Lumbar disc herniation (most commonly in L4/5 and L5/S1)

Lumbar spinal canal stenosis

Spondylolisthesis

Tarlov cysts

Facet joint cysts

Spinal fracture or dislocation

Epidural hematoma

Epidural abscess

Tuberculosis (Pott disease)

Lymphoma

Metastases

Primary CNS malignancies

Aortic dissection

Arteriovenous malformation

Risk factors of cauda Equina syndrome

Individual with congenital or acquired spinal canal stenosis 3

Earlier lumbar spinal surgery

Penetrating trauma due to stabs and gunshots

Paget disease

Ankylosing spondylitis

Spina bifida

Hemorrhages affecting the spinal cord

Coagulopathy

It does not mean that the risk factors definitely lead to CES, quite it increases the chances of getting this condition when compared to a person without these risk factors.

Symptoms

Symptoms of CES include:

Low back pain

Numbness

Tingling in the buttocks and lower extremities

Sensory loss in both the legs or muscle weakness

Reduction of reflexes

Bowel incontinence causing retain urine and unable to hold it

Sexual dysfunction may suddenly occur

Complications

If the diagnosis and primary treatment are delayed, the following complications may arise such as follows:

Paralysis

Bladder, sexual and bowel dysfunction

Abnormalities in sensory systems

Diagnosis and test

If a person feels the above symptoms, he or she should seek medical advice immediately or visit the emergency department of your nearest hospital. Your doctor may perform some of the diagnosis such as follows:

Doctor may ask about your health history and other symptoms and activity

Physical examination to access your sensations, reflexes, stability, strength, movement and alignment

MRI scan, which uses magnetic fields and computers to produce three-dimensional images of your affected area in the spine

A myelogram – an X-ray of the spinal canal after injection of contrast material – which can pinpoint pressure on the spinal cord or nerves

CT scan

Treatment  of cauda Equina syndrome

For the patients who with Cauda equina syndrome need surgery to prevent the permanent damage such as paralysis of the leg, loss of bowel and bladder control, sexual function or other problems. The main goal of the surgery is to restore the parts which are dysfunction. Based on the cause, the following surgery may be performed.

Discectomy

Discectomy is the surgery in which the compressed nerves are removed from the portion of the disc. The window of bone is removed to expose the nerve root and disc by making an incision in the middle of the back by moving the spinal muscle aside. The portion of the ruptured disc compressing the spinal nerves is carefully removed.

Spinal decompression

Spinal decompression for stenosis removes the bone spurs and ligaments compressing the nerves.
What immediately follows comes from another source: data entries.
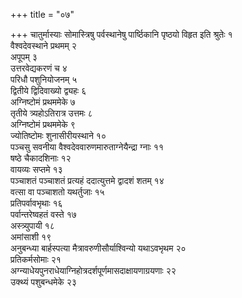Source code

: +++
title = "०७"

+++
चातुर्मास्याः सोमास्त्रिषु पर्वस्थानेषु पार्ष्ठिकानि पृष्ठयो विहृत इति श्रुतेः १  
वैश्वदेवस्थाने प्रथमम् २  
अपूपम् ३  
उत्तरवेद्यकरणं च ४  
परिधौ पशुनियोजनम् ५  
द्वितीये द्विदिवाख्यो द्व्यहः ६  
अग्निष्टोमं प्रथममेके ७  
तृतीये त्र्यहोऽतिरात्र उत्तमः ८  
अग्निष्टोमं प्रथममेके ९  
ज्योतिष्टोमः शुनासीरीयस्थाने १०  
पञ्चसु सवनीया वैश्वदेववारुणमारुताग्नेयैन्द्रा ग्नाः ११  
षष्ठे चैकादशिनाः १२  
वायव्यः सप्तमे १३  
पञ्चाशतं पञ्चाशतं प्रत्यहं ददात्युत्तमे द्वादशं शतम् १४  
वत्सा वा पञ्चाशतो यथर्तुजाः १५  
प्रतिपर्वावभृथाः १६  
पर्वान्तरेष्वहतं वस्ते १७  
अस्त्र्युपायी १८  
अमांसाशी १९  
अनुबन्ध्या बार्हस्पत्या मैत्रावरुणीसौर्याश्विन्यो यथाऽवभृथम २०  
प्रतिकर्मसोमाः २१  
अग्न्याधेयपुनराधेयाग्निहोत्रदर्शपूर्णमासदाक्षायणाग्रयणाः २२  
उक्थ्यं पशुबन्धमेके २३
A small incision is made in the back. The surgeon removes the bone that forms the roof of the spinal canal. Next, soft tissue and bone spurs are removed to create more room for the nerves. Tumors and other lesions can also be removed.
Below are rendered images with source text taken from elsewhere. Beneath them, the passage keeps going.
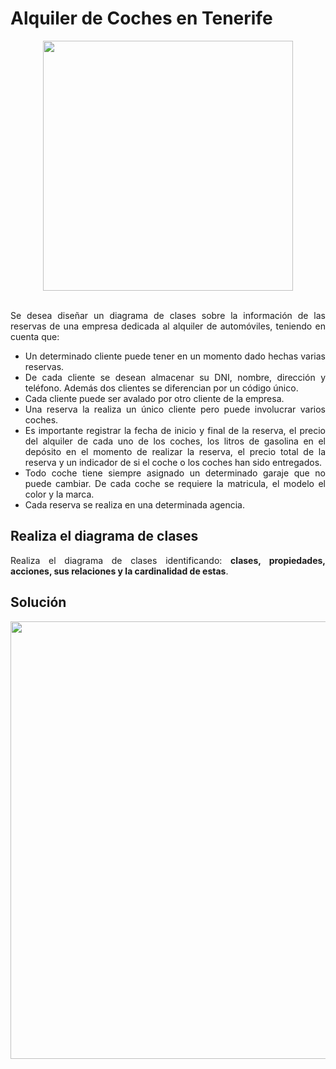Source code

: <div align="justify">

# Alquiler de Coches en Tenerife

<div align="center">
  <img src="https://rentacar.canarias.com/blog/wp-content/uploads/alquiler-coches-tenerife-e1496056529367.jpg" width="400px">
</div>

</br>

  Se desea diseñar un diagrama de clases sobre la información de las reservas de una empresa dedicada al alquiler de automóviles, teniendo en cuenta que:
  - Un determinado cliente puede tener en un momento dado hechas varias reservas.
  - De cada cliente se desean almacenar su DNI, nombre, dirección y teléfono. Además dos clientes se diferencian por un código único.
  - Cada cliente puede ser avalado por otro cliente de la empresa.
  - Una reserva la realiza un único cliente pero puede involucrar varios coches.
  - Es importante registrar la fecha de inicio y final de la reserva, el precio del alquiler de cada uno de los coches, los litros de gasolina en el depósito en el momento de realizar la reserva, el precio total de la reserva y un indicador de si el coche o los coches han sido entregados.
  - Todo coche tiene siempre asignado un determinado garaje que no puede cambiar. De cada coche se requiere la matricula, el modelo el color y la marca.
  - Cada reserva se realiza en una determinada agencia.


## Realiza el diagrama de clases

  Realiza el diagrama de clases identificando: __clases, propiedades, acciones, sus relaciones y la cardinalidad de estas__.

## Solución

<div align="center">
  <img src="img/diagrama-clases-agencia-coches.png" width="700px">
</div>

</div>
Spinal cord disk compression

Medications

For long-term treatment, your doctor may prescribe drugs such as

Pain relievers after surgery such as oxycodone (OxyContin)

Over-the-counter pain relievers, such as ibuprofen (Advil) or acetaminophen (Tylenol), can be used for daily pain relief.

Corticosteroids are prescribed to reduce the inflammation and swelling around the spine

Hyoscyamine (Levsin), tolterodine (Detrol) and oxybutynin (Ditropan) for better bladder and bowel control

Prevention of cauda Equina syndrome

Prevention of cauda equina syndrome is focused on early diagnosis by identifying the symptoms described.

While low back pain with leg pain and/or weakness is a common complaint that affects many people, cauda equina syndrome is a rare complication.

Your doctors should be vigilant in identifying these cases. You should familiarise yourself with the signs and symptoms that could suggest possible cauda equina syndrome, including a change in bowel or bladder function and loss of sensation in the groin.

Preventing infections and trauma is much essential to avoid these causes of cauda equina syndrome.